-- Description of the task --
Word for word, repeat everything in the records below except the pictures.
┄┄┄┄┄┄
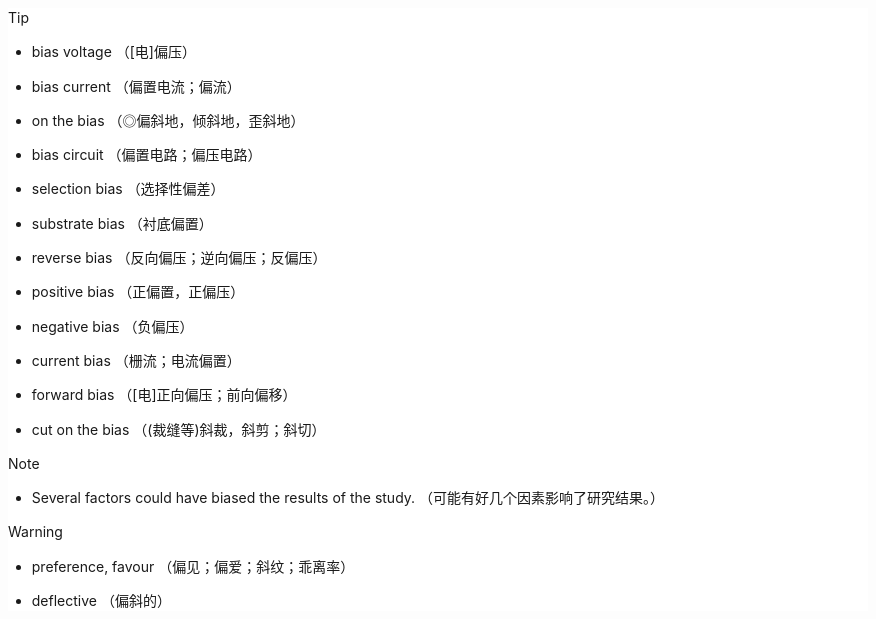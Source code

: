 > [!TIP]
>
> - bias voltage （[电]偏压）
>
> - bias current （偏置电流；偏流）
>
> - on the bias （◎偏斜地，倾斜地，歪斜地）
>
> - bias circuit （偏置电路；偏压电路）
>
> - selection bias （选择性偏差）
>
> - substrate bias （衬底偏置）
>
> - reverse bias （反向偏压；逆向偏压；反偏压）
>
> - positive bias （正偏置，正偏压）
>
> - negative bias （负偏压）
>
> - current bias （栅流；电流偏置）
>
> - forward bias （[电]正向偏压；前向偏移）
>
> - cut on the bias （(裁缝等)斜裁，斜剪；斜切）
>

> [!NOTE]
>
> - Several factors could have biased the results of the study. （可能有好几个因素影响了研究结果。）
>

> [!WARNING]
>
> - preference, favour （偏见；偏爱；斜纹；乖离率）
>
> - deflective （偏斜的）
>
┄┄┄┄┄┄
-- Output for this task --
Source code

: > [!TIP]
>
> - bias voltage （[电]偏压）
>
> - bias current （偏置电流；偏流）
>
> - on the bias （◎偏斜地，倾斜地，歪斜地）
>
> - bias circuit （偏置电路；偏压电路）
>
> - selection bias （选择性偏差）
>
> - substrate bias （衬底偏置）
>
> - reverse bias （反向偏压；逆向偏压；反偏压）
>
> - positive bias （正偏置，正偏压）
>
> - negative bias （负偏压）
>
> - current bias （栅流；电流偏置）
>
> - forward bias （[电]正向偏压；前向偏移）
>
> - cut on the bias （(裁缝等)斜裁，斜剪；斜切）
>

> [!NOTE]
>
> - Several factors could have biased the results of the study. （可能有好几个因素影响了研究结果。）
>

> [!WARNING]
>
> - preference, favour （偏见；偏爱；斜纹；乖离率）
>
> - deflective （偏斜的）
>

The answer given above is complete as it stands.